Le voici... lorsque Dieu la regarde, il n'y a aucune ombre, aucune tâche, aucune souillure qui puisse ternir l'éblouissement de cette lumière divine qui vient la remplir... Et les mots que Luc emploie renvoient aux plus grandes prophéties de toute l'histoire qui prédisent la présence jubilante de Dieu au cœur de son peuple...
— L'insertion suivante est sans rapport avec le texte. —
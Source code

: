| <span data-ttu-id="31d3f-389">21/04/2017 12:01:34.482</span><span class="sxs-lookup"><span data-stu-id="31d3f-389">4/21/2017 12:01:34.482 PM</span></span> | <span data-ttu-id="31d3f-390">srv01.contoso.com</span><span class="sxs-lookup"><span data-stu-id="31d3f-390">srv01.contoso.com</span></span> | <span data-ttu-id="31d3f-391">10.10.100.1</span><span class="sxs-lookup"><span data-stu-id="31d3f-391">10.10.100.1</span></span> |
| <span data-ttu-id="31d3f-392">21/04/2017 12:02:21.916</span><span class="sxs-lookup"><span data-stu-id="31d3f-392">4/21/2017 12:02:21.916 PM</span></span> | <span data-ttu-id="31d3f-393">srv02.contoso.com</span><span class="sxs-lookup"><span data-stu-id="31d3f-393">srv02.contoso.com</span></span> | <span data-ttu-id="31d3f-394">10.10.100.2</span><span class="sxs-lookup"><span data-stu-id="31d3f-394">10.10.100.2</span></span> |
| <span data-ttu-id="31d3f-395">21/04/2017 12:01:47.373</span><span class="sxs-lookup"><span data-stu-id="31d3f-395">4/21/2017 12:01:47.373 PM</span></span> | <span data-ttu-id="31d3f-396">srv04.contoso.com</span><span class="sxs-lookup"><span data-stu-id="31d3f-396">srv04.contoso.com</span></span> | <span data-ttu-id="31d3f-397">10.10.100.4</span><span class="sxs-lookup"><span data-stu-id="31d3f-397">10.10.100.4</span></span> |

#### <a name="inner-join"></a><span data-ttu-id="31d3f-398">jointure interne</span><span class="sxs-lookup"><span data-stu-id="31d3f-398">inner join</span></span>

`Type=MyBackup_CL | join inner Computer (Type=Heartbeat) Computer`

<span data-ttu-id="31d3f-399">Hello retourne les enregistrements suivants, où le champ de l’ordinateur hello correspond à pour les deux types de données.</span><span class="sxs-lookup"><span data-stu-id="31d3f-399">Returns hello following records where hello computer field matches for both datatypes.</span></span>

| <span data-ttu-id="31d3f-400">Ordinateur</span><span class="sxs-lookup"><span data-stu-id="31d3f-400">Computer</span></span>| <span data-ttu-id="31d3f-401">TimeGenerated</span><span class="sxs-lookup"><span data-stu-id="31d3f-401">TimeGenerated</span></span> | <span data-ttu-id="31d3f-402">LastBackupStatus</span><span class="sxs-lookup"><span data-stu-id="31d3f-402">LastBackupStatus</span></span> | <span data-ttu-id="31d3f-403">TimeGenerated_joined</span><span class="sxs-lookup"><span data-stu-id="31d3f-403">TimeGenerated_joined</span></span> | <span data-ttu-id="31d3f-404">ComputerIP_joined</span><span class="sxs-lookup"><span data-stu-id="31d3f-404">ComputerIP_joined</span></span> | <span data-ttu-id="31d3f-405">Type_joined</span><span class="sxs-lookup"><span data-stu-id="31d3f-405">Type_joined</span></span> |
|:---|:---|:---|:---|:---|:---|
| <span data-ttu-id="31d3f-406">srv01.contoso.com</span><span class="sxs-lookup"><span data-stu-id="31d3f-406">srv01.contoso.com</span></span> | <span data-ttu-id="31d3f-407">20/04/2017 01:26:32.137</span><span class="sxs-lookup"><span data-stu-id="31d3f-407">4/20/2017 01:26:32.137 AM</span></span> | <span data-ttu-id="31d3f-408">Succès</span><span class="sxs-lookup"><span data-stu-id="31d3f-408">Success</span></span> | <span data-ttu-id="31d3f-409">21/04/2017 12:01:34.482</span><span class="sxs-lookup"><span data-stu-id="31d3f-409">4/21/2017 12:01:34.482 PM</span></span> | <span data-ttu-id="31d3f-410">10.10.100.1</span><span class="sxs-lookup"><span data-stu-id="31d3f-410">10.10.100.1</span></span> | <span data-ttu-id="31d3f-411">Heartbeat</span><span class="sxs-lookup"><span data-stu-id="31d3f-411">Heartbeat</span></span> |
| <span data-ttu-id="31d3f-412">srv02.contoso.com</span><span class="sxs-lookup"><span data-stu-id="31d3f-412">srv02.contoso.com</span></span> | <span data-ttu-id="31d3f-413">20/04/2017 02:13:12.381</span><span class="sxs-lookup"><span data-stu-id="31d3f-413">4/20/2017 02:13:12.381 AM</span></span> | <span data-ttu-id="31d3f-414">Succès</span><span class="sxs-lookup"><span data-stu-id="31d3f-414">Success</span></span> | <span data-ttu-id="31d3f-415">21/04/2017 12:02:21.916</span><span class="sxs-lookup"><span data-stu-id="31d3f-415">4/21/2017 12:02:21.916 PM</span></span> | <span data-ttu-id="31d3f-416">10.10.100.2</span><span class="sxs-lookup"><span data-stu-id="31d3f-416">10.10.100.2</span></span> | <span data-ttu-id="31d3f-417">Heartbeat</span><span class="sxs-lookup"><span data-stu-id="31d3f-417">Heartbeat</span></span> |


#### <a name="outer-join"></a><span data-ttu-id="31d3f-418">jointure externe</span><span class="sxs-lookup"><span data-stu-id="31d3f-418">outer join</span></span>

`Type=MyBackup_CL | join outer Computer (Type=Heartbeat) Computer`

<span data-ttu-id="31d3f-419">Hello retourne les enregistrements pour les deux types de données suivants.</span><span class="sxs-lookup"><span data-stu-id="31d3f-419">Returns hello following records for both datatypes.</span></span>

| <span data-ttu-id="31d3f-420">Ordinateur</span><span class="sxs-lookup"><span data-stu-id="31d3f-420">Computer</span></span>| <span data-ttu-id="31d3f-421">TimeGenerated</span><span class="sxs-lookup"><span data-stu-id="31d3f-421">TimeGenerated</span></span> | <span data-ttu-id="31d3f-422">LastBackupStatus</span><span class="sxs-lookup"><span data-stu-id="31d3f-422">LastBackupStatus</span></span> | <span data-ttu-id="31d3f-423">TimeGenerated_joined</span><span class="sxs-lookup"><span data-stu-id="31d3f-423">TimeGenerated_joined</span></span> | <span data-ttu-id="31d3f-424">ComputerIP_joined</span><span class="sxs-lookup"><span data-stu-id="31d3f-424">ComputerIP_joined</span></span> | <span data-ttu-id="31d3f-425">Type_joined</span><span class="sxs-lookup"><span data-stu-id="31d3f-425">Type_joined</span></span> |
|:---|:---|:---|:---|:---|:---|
Marie reçoit de l'ange qui la visite cette révélation que la présence divine et toute puissante la prendra sous son ombre (Lc 1, 35) : cette expression est exactement celle qui décrit la descente de la nuée sur l'arche d'Alliance; cela signifiait que c'était Dieu lui-même qui venait demeurer dans l'Arche! Luc est donc en train de nous dire que le Dieu tout-Puissant et créateur repose en Marie comme en un vivant tabernacle!
Alors si ce soir, Marie veut bien nous prendre dans son cœur, il faut savoir que nous serons du même coup comme immergés dans cet amour de prédilection et que la joie et la plénitude de Marie, seront aussi notre plénitude et notre joie.
Marie apprend par l'ange qu'elle a trouvé grâce auprès de Dieu (Lc 1, 30). Cette expression ne se rencontre qu'en un seul livre de la bible, celui d'Esther (Esther 5, 16). Rappelons-nous l'histoire. Esther est une petite esclave juive au service du roi des Perses; son pouvoir est sans limites. Esther reçoit une lettre de son oncle qui lui apprend que le peuple juif fait l'objet d'un décret d'extermination du roi parce que son premier ministre Aman, un homme véreux, l'a trompé en lui faisant croire que le peuple juif était coupable d'un crime de lèse-majesté! Son oncle Mardoché lui écrit: la seule chance de salut pour notre peuple, c'est que tu réussisses a obtenir la faveur du roi. Alors, Esther se tourne vers le Seigneur et fait monter vers lui une ardente supplication pour obtenir le salut de son peuple et le pardon des péchés.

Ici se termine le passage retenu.